The Jury is Out on the Correctness of Democratic Decisions

18 Mar

Majority preferences were seen by Rousseau (The Social Contract) as an expression of general will. With Condorcet, the general will has also been imbued with the notion of correctness. As contradictory evidence is ample, it is time to remove the false comfort of any epistemic benefit accruing from such aggregation.

Condorcet Jury Theorem, originally postulated by Marquis de Condorcet, formalized by Duncan Black, runs as follows:

If,

  1. Jury has to decide between two options using simple majority
  2. If each juror’s probability of being correct is greater than half (~ competence)
  3. Each juror has an equal probability of being correct (~ homogeneity)
  4. Each juror votes independently (~ independence)

Then,

  1. Any jury of odd juror is more likely to arrive at the correct answer than any single juror
  2. As n increases, probability of arriving at the correct answer approaches 1

The above summarization is paraphrased from ‘Aggregation of Correlated Votes and CJT’ by Serguei Kaniovski.

There have been multiple attempts at generalizing Condorcet, mostly by showing that violations to one or more of the assumptions don’t automatically doom the possibility of achieving an ‘epistemically’ superior outcome. One of the generalizations, offered by Christian List and Bob Goodin, is that the result still holds if people are offered k options, and they have higher than 1/k chance of being correct.

Suppose there are k options and that each voter/juror has independent probabilities p1, p2, …, pk of voting for options 1, 2, …, k, respectively, where the probability, pi, of voting for the “correct” outcome, i, exceeds each of the probabilities, pj, of voting for any of the “wrong” outcomes, j ≠ i. Then the “correct” option is more likely than any other option to be the plurality winner. As the number of voters/jurors tends to infinity, the probability of the “correct” option being the plurality winner converges to 1.

Other generalizations deal with cases where independence doesn’t hold or where competence is unevenly distributed.
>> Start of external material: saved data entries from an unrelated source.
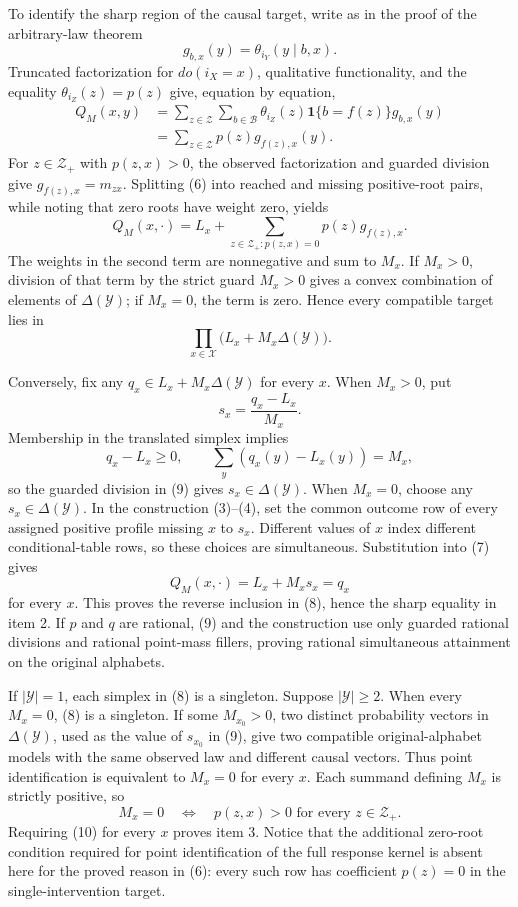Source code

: To identify the sharp region of the causal target, write as in the proof
of the arbitrary-law theorem
\[
 g_{b,x}(y)=\theta_{i_Y}(y\mid b,x).
\]
Truncated factorization for \(do(i_X=x)\), qualitative functionality, and
the equality \(\theta_{i_Z}(z)=p(z)\) give, equation by equation,
\[
\begin{aligned}
 Q_M(x,y)
 &=\sum_{z\in\mathcal Z}\sum_{b\in\mathcal B}
   \theta_{i_Z}(z)\mathbf 1\{b=f(z)\}g_{b,x}(y)\\
 &=\sum_{z\in\mathcal Z}p(z)g_{f(z),x}(y).
\end{aligned}
\tag{6}
\]
For \(z\in\mathcal Z_+\) with \(p(z,x)>0\), the observed factorization
and guarded division give \(g_{f(z),x}=m_{zx}\).  Splitting (6) into
reached and missing positive-root pairs, while noting that zero roots have
weight zero, yields
\[
 Q_M(x,\cdot)
 =L_x+
 \sum_{z\in\mathcal Z_+:p(z,x)=0}p(z)g_{f(z),x}.
\tag{7}
\]
The weights in the second term are nonnegative and sum to \(M_x\).  If
\(M_x>0\), division of that term by the strict guard \(M_x>0\) gives a
convex combination of elements of \(\Delta(\mathcal Y)\); if
\(M_x=0\), the term is zero.  Hence every compatible target lies in
\[
 \prod_{x\in\mathcal X}\bigl(L_x+M_x\Delta(\mathcal Y)\bigr).
\tag{8}
\]

Conversely, fix any \(q_x\in L_x+M_x\Delta(\mathcal Y)\) for every
\(x\).  When \(M_x>0\), put
\[
 s_x=\frac{q_x-L_x}{M_x}.
\tag{9}
\]
Membership in the translated simplex implies
\[
 q_x-L_x\geq0,
 \qquad
 \sum_y(q_x(y)-L_x(y))=M_x,
\]
so the guarded division in (9) gives
\(s_x\in\Delta(\mathcal Y)\).  When \(M_x=0\), choose any
\(s_x\in\Delta(\mathcal Y)\).  In the construction (3)--(4), set the
common outcome row of every assigned positive profile missing \(x\) to
\(s_x\).  Different values of \(x\) index different conditional-table
rows, so these choices are simultaneous.  Substitution into (7) gives
\[
 Q_M(x,\cdot)=L_x+M_xs_x=q_x
\]
for every \(x\).  This proves the reverse inclusion in (8), hence the
sharp equality in item 2.  If \(p\) and \(q\) are rational, (9) and the
construction use only guarded rational divisions and rational point-mass
fillers, proving rational simultaneous attainment on the original
alphabets.

If \(|\mathcal Y|=1\), each simplex in (8) is a singleton.  Suppose
\(|\mathcal Y|\geq2\).  When every \(M_x=0\), (8) is a singleton.  If
some \(M_{x_0}>0\), two distinct probability vectors in
\(\Delta(\mathcal Y)\), used as the value of \(s_{x_0}\) in (9), give
two compatible original-alphabet models with the same observed law and
different causal vectors.  Thus point identification is equivalent to
\(M_x=0\) for every \(x\).  Each summand defining \(M_x\) is strictly
positive, so
\[
 M_x=0
 \quad\Longleftrightarrow\quad
 p(z,x)>0\text{ for every }z\in\mathcal Z_+.
\tag{10}
\]
Requiring (10) for every \(x\) proves item 3.  Notice that the additional
zero-root condition required for point identification of the full
response kernel is absent here for the proved reason in (6): every such
row has coefficient \(p(z)=0\) in the single-intervention target.

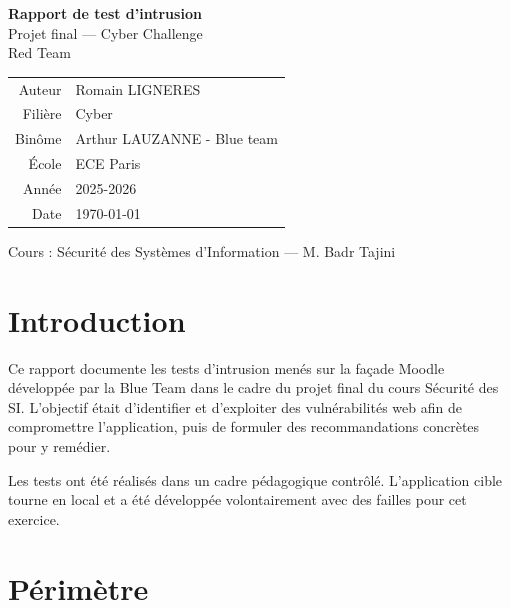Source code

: \documentclass[a4paper,12pt]{article}
\begin{document}
\begin{titlepage}
\centering
\vspace*{4cm}

{\Large\bfseries Rapport de test d'intrusion}\\[0.4cm]
{\large Projet final — Cyber Challenge}\\[0.2cm]
{\normalsize\color{gris} Red Team}

\vspace{3cm}

\begin{tabular}{rl}
    Auteur      & Romain LIGNERES \\
    Filière     & Cyber \\
    Binôme      & Arthur LAUZANNE - Blue team \\
    École       & ECE Paris \\
    Année       & 2025-2026 \\
    Date        & \today \\
\end{tabular}

\vfill
{\small\color{gris} Cours : Sécurité des Systèmes d'Information — M. Badr Tajini}
\end{titlepage}

\tableofcontents
\newpage

\section{Introduction}

Ce rapport documente les tests d'intrusion menés sur la façade Moodle développée par la Blue Team
dans le cadre du projet final du cours Sécurité des SI. L'objectif était d'identifier et d'exploiter
des vulnérabilités web afin de compromettre l'application, puis de formuler des recommandations
concrètes pour y remédier.

Les tests ont été réalisés dans un cadre pédagogique contrôlé. L'application cible tourne en local
et a été développée volontairement avec des failles pour cet exercice.

\section{Périmètre}
\end{document}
One way to summarize the theorems is that math works to the extent the assumptions hold. Assumptions are at best poorly realized, and at worst inapplicable when we transpose CJT to democracy.

Applying Condorcet’s Jury theorem to Electoral Democracy

To apply CJT to democracy, we must assume citizenry to be a jury and the decision task in front of it as choosing the “right” party or candidate.

The word jury is saddled with association with courts in the American context, and it is important to disambiguate how the citizenry differs from a jury of citizens summoned by the court. Disambiguation will allow us to cover key issues that affect the epistemic utility of any “aggregations” of human beings.

In the court system, a jury is randomly (~ within certain guidelines) selected from the community. It is generally subject to a battery of voir dire questions so as to assess their independence, lack of conflict of interest, biases, etc. It is sworn to render a “rational” and “impartial” verdict. The jury is instructed in the applicable law, including evidentiary law. And members of the jury are asked not to learn about the case from any other source other than what is presented within the court, which itself is subjected to reasonably stringent evidentiary guidelines. The jury is also guarded against undue influence, for example, bribes by interested parties. The jury is also made to at least sit through extensive presentations from ‘both sides,’ and their rebuttals, and generally asked to deliberate the evidence among what is generally a ‘diverse’ pool before reaching a verdict.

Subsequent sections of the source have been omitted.